AC had previously stated that they would make their best efforts to review all submissions within five business days, however because of weekends and what appears to be a vastly overwhelmed staff of content managers, that number has been closer to eight to ten days or longer. I am personally frustrated by this as I think taking five business days to review articles they are considering paying for is unprofessional and borderline incompetent.

My hesitation to go that far has just been wiped away, as word came down Monday afternoon from a content manager that the voluntary self-imposed deadlines for reviewing content has nearly doubled in overall length.

Alert: The new 2 week review policy

AC reviews all content within two weeks. If you submit content for no payment your content will be reviewed and published quicker - typically within 1-2 days. Once you've published content three times, your nonpayment text will be posted immediately.

This change is due to the high volume in daily content submissions and new content producers. AC will periodically evaluate the submission process and make site adjustments when necessary.

This notice was posted not in the site announcements area, but in the forum dedicated to general AC discussion, which makes me wonder if Associated Content even wants users to know about this change.

This has not been entirely unexpected, as AC has in my experience routinely blown past their pseudo-promise of reviewing content within 5 business days. I have had 5 articles published and paid for, none of them having taken less than seven days to review, the longest was 10 with an average of eight-and-a-half days. That's one business day over what they said it should take at most, which was bad enough, but now that number has doubled.

With the old limit of five business days, users could end up seeing waits of up to 7-10 days, but now this could range as high as 14 depending on when the content is submitted in relation to the weekend.

Michael, the content manager who made this announcement on the AC forums, later stated that this new policy of taking two weeks to review content should not be the norm, and that new content managers had been hired and should help to alleviate the enormous delays sometime soon, but he didn't state when he actually expected this to happen. I don't buy this entirely, because if they really did hire a number of new content managers to speed the process, then why the need for doubling the review window?

One of the real benefits of all-electronic publishing systems is speed. Content is submitted electronically, stored electronically, retrieved and reviewed electronically, approved and subsequently paid electronically. In theory for a system running at top efficiency, this process shouldn't take more than a few hours on a normal business day, and in fact this is the case when submitting news items to Associated Content.

I've had a single news article approved within three hours of submission, which I'm told is par for the course as they go into an accelerated queue, though payment even for that still took over three business days, even though the actual transaction itself between AC and Paypal took less than a second.

AC has a very real problem, where they are either incompetent, or severely understaffed. I am willing to take on faith that the latter is the case, and that with the promise of new content managers, the delays will improve and hopefully disappear altogether. The one thing that gives me pause was AC's response to the delay, where instead of hiring the new content managers and promising improvements soon, they modified their own unofficial policy that basically redefined the problem so as not be a problem any longer.

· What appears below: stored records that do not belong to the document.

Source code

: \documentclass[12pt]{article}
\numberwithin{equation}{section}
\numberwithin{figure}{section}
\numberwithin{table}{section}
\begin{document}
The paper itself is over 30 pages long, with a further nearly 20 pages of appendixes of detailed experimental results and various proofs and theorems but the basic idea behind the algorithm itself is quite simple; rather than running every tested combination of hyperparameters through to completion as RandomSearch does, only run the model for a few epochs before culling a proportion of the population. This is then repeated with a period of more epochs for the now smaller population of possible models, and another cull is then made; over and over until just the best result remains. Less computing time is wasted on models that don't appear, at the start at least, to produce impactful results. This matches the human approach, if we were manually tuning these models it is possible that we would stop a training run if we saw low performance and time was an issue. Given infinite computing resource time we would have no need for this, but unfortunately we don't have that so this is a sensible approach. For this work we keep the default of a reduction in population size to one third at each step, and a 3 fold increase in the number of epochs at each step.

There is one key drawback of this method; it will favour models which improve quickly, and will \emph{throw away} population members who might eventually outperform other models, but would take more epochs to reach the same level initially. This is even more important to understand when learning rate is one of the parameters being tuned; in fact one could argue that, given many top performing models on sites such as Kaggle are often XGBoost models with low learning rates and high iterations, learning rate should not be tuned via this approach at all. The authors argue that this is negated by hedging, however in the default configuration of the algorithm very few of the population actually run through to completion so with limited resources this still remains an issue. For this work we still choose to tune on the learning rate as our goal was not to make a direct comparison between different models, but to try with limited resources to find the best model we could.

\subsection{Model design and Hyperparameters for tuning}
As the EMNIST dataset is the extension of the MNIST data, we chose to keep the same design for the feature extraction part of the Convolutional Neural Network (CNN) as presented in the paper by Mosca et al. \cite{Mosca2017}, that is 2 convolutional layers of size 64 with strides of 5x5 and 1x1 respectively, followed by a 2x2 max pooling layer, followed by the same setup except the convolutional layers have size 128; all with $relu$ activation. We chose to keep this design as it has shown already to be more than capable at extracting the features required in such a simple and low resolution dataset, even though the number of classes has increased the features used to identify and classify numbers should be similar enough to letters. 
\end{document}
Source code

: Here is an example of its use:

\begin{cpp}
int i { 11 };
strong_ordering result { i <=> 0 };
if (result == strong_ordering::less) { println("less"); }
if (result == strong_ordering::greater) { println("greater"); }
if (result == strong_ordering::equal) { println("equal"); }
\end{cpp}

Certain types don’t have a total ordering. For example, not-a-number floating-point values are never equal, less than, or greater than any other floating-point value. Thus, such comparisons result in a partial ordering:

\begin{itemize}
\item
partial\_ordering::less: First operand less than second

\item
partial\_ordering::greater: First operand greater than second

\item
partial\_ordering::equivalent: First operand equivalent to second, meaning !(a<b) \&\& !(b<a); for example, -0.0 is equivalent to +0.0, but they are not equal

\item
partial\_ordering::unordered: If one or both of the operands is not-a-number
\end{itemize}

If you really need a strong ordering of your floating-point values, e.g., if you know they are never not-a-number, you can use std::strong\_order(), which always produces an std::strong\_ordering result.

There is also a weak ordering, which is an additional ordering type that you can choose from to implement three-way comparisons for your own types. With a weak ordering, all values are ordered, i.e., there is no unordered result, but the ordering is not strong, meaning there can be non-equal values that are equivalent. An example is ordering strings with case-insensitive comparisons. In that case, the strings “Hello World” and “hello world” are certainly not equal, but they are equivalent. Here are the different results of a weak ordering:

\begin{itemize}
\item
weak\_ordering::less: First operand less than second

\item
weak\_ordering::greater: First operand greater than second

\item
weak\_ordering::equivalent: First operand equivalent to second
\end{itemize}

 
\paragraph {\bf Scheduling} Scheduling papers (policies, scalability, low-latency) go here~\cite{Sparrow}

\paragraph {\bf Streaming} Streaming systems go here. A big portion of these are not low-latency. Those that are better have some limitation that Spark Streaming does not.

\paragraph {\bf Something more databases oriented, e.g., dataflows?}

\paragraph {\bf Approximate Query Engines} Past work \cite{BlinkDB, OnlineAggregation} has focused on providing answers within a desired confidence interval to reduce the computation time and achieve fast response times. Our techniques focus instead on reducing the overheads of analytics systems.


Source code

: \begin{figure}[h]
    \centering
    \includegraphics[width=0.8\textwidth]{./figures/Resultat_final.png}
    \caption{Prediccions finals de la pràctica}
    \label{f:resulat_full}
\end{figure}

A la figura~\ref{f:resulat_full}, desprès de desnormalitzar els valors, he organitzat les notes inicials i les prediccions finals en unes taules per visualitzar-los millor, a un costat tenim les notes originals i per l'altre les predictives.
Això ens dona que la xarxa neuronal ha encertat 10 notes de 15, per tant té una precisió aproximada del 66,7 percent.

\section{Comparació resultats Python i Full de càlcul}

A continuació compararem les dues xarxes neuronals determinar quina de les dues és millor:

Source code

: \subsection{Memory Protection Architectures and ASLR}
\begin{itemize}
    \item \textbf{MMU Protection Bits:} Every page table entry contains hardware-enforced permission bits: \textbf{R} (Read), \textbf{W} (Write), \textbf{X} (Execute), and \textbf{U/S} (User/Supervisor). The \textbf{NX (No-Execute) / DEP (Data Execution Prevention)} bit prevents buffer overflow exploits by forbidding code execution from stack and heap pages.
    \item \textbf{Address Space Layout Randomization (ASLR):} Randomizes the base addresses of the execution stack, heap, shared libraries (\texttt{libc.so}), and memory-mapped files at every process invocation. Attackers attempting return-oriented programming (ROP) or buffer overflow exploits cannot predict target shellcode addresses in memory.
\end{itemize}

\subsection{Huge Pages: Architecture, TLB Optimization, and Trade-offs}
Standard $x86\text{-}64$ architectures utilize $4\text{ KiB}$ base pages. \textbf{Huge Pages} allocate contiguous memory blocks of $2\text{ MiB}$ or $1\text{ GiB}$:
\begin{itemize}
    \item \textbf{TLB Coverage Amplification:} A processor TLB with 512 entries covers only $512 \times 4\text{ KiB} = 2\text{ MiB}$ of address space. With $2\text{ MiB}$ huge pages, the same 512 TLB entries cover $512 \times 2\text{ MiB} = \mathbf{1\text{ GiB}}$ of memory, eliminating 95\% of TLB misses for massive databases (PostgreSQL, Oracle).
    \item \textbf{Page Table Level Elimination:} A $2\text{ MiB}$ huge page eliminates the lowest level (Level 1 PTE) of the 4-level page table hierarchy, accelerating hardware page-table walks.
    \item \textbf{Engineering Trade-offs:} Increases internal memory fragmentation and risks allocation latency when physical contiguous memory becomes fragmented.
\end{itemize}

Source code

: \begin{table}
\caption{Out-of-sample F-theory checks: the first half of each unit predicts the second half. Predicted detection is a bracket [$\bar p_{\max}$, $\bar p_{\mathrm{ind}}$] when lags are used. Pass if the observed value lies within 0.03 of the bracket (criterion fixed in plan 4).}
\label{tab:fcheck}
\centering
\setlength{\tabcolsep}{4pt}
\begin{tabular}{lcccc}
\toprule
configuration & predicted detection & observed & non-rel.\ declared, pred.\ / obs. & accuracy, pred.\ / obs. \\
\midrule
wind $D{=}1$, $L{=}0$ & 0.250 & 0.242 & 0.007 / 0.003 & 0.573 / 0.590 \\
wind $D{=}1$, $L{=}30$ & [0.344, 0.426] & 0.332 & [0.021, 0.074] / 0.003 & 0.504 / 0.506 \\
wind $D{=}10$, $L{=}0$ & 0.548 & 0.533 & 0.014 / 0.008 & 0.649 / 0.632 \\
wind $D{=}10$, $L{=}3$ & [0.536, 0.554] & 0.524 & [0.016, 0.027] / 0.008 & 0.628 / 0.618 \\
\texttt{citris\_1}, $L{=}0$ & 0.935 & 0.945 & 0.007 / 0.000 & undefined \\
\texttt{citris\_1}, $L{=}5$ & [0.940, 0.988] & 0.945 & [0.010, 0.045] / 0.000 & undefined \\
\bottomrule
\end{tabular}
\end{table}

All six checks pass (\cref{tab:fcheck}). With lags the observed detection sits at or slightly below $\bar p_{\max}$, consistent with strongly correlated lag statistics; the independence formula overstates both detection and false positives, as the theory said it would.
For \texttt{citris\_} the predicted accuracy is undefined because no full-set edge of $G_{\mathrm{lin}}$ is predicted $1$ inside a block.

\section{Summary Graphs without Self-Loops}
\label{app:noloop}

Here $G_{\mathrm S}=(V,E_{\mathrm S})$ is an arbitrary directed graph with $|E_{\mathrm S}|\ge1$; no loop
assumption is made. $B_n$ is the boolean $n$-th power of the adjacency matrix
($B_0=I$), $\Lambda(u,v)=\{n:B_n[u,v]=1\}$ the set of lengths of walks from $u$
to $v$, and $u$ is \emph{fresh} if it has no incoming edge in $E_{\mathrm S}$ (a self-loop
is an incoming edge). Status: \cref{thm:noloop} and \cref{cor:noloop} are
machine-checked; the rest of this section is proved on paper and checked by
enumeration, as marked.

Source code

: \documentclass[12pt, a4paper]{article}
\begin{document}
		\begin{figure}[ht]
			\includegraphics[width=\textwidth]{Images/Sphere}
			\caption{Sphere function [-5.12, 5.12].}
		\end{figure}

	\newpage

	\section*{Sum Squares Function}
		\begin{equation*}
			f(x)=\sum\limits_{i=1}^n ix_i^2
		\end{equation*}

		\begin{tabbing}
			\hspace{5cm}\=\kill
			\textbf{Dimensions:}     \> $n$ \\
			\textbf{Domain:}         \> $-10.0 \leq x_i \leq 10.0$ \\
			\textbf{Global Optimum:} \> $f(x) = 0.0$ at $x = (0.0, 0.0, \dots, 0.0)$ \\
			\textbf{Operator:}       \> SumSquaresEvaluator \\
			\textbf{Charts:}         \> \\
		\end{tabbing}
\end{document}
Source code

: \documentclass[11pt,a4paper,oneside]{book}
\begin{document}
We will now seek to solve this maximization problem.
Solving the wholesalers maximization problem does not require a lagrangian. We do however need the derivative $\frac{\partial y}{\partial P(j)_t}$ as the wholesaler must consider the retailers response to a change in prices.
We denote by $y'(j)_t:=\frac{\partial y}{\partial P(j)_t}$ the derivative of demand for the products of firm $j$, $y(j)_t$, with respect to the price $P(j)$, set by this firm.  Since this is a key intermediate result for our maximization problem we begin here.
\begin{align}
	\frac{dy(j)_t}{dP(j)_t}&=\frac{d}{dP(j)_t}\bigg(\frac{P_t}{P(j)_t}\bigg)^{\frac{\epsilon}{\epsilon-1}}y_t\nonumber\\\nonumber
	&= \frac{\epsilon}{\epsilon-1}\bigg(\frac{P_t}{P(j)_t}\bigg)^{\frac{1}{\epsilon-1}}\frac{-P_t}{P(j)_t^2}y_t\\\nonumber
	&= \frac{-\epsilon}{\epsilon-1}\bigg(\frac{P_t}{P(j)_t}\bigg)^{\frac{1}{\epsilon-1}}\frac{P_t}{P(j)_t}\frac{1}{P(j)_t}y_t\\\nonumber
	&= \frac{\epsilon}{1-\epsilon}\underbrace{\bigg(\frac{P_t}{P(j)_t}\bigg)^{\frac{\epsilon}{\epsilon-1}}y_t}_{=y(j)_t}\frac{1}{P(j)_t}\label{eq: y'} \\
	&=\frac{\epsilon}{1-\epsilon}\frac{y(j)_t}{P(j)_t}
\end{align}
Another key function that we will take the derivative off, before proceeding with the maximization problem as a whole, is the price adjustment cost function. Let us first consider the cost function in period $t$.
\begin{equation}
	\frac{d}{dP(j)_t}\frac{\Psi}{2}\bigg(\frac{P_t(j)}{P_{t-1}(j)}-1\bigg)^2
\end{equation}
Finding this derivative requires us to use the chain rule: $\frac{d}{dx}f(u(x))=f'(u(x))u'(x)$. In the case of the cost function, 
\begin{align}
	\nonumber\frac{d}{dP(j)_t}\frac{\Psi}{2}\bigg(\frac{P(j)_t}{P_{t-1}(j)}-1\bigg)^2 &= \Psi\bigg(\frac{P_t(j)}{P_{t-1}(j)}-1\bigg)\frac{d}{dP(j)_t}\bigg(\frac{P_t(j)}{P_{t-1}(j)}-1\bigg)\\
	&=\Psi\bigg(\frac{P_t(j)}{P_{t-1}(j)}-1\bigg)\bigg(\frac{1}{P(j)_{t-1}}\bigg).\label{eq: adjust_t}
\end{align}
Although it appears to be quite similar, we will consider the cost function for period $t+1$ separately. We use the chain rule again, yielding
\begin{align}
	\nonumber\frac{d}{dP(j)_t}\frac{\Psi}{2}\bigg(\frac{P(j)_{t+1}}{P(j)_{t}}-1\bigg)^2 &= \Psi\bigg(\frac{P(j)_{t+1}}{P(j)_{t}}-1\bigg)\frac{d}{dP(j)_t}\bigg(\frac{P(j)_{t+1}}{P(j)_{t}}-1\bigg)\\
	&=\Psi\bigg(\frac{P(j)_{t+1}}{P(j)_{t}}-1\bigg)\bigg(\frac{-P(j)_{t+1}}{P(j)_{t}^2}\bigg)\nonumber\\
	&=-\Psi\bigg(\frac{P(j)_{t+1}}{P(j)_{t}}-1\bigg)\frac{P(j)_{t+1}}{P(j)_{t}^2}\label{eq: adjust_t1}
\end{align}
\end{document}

That is no way to do business when you rely on the people you are pissing off for your existence. This isn't a typical situation where a business can anger a couple of hundred customers and not even get scratched because it still has thousands to feed from. Associated Content producers create the thing that keeps AC in business -- content fit for advertisements. If the shoddy treatment doesn't change, the queue problem will go away all by itself because the top 10% of submitters that are producing the majority of the good content for AC are going to go somewhere else, and AC could be the one left holding the bill.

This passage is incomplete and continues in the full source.